● **WHAT TO DO**
In this exercise, every entry is to be copied exactly.

[Saved entries]
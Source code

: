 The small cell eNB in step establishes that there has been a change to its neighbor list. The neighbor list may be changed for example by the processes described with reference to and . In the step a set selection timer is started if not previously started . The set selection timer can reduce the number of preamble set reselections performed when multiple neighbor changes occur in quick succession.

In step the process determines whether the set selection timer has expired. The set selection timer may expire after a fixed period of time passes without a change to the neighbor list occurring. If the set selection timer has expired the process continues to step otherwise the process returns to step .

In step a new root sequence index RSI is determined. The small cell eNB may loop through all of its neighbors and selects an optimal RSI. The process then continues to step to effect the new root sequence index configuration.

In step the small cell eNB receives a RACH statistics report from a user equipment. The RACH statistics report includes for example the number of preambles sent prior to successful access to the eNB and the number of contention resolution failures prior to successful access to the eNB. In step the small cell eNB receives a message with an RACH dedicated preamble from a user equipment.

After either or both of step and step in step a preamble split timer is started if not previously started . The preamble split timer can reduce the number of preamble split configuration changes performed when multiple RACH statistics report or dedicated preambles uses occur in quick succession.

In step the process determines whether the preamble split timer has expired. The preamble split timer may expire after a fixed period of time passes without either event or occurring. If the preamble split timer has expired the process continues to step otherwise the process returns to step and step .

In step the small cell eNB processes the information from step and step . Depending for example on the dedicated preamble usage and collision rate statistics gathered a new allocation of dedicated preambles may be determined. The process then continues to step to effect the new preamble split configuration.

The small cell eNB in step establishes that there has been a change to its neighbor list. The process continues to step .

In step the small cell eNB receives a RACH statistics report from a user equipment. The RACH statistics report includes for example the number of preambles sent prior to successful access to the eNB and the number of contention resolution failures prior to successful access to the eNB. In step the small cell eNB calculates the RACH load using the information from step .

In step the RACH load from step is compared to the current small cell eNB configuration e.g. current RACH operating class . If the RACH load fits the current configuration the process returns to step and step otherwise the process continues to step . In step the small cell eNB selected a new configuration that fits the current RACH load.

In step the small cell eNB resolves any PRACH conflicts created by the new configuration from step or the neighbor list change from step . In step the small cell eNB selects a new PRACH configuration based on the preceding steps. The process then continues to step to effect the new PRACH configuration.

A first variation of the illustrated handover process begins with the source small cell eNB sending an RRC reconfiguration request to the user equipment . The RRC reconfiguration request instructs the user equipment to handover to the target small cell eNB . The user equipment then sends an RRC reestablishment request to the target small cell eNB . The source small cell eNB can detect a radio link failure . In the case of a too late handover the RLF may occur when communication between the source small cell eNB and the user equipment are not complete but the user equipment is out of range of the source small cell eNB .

● **OUTPUT FOR THIS TASK**
Source code

: The small cell eNB in step establishes that there has been a change to its neighbor list. The neighbor list may be changed for example by the processes described with reference to and . In the step a set selection timer is started if not previously started . The set selection timer can reduce the number of preamble set reselections performed when multiple neighbor changes occur in quick succession.

In step the process determines whether the set selection timer has expired. The set selection timer may expire after a fixed period of time passes without a change to the neighbor list occurring. If the set selection timer has expired the process continues to step otherwise the process returns to step .

In step a new root sequence index RSI is determined. The small cell eNB may loop through all of its neighbors and selects an optimal RSI. The process then continues to step to effect the new root sequence index configuration.

In step the small cell eNB receives a RACH statistics report from a user equipment. The RACH statistics report includes for example the number of preambles sent prior to successful access to the eNB and the number of contention resolution failures prior to successful access to the eNB. In step the small cell eNB receives a message with an RACH dedicated preamble from a user equipment.

After either or both of step and step in step a preamble split timer is started if not previously started . The preamble split timer can reduce the number of preamble split configuration changes performed when multiple RACH statistics report or dedicated preambles uses occur in quick succession.

In step the process determines whether the preamble split timer has expired. The preamble split timer may expire after a fixed period of time passes without either event or occurring. If the preamble split timer has expired the process continues to step otherwise the process returns to step and step .

In step the small cell eNB processes the information from step and step . Depending for example on the dedicated preamble usage and collision rate statistics gathered a new allocation of dedicated preambles may be determined. The process then continues to step to effect the new preamble split configuration.

The small cell eNB in step establishes that there has been a change to its neighbor list. The process continues to step .

In step the small cell eNB receives a RACH statistics report from a user equipment. The RACH statistics report includes for example the number of preambles sent prior to successful access to the eNB and the number of contention resolution failures prior to successful access to the eNB. In step the small cell eNB calculates the RACH load using the information from step .

In step the RACH load from step is compared to the current small cell eNB configuration e.g. current RACH operating class . If the RACH load fits the current configuration the process returns to step and step otherwise the process continues to step . In step the small cell eNB selected a new configuration that fits the current RACH load.

In step the small cell eNB resolves any PRACH conflicts created by the new configuration from step or the neighbor list change from step . In step the small cell eNB selects a new PRACH configuration based on the preceding steps. The process then continues to step to effect the new PRACH configuration.

A first variation of the illustrated handover process begins with the source small cell eNB sending an RRC reconfiguration request to the user equipment . The RRC reconfiguration request instructs the user equipment to handover to the target small cell eNB . The user equipment then sends an RRC reestablishment request to the target small cell eNB . The source small cell eNB can detect a radio link failure . In the case of a too late handover the RLF may occur when communication between the source small cell eNB and the user equipment are not complete but the user equipment is out of range of the source small cell eNB .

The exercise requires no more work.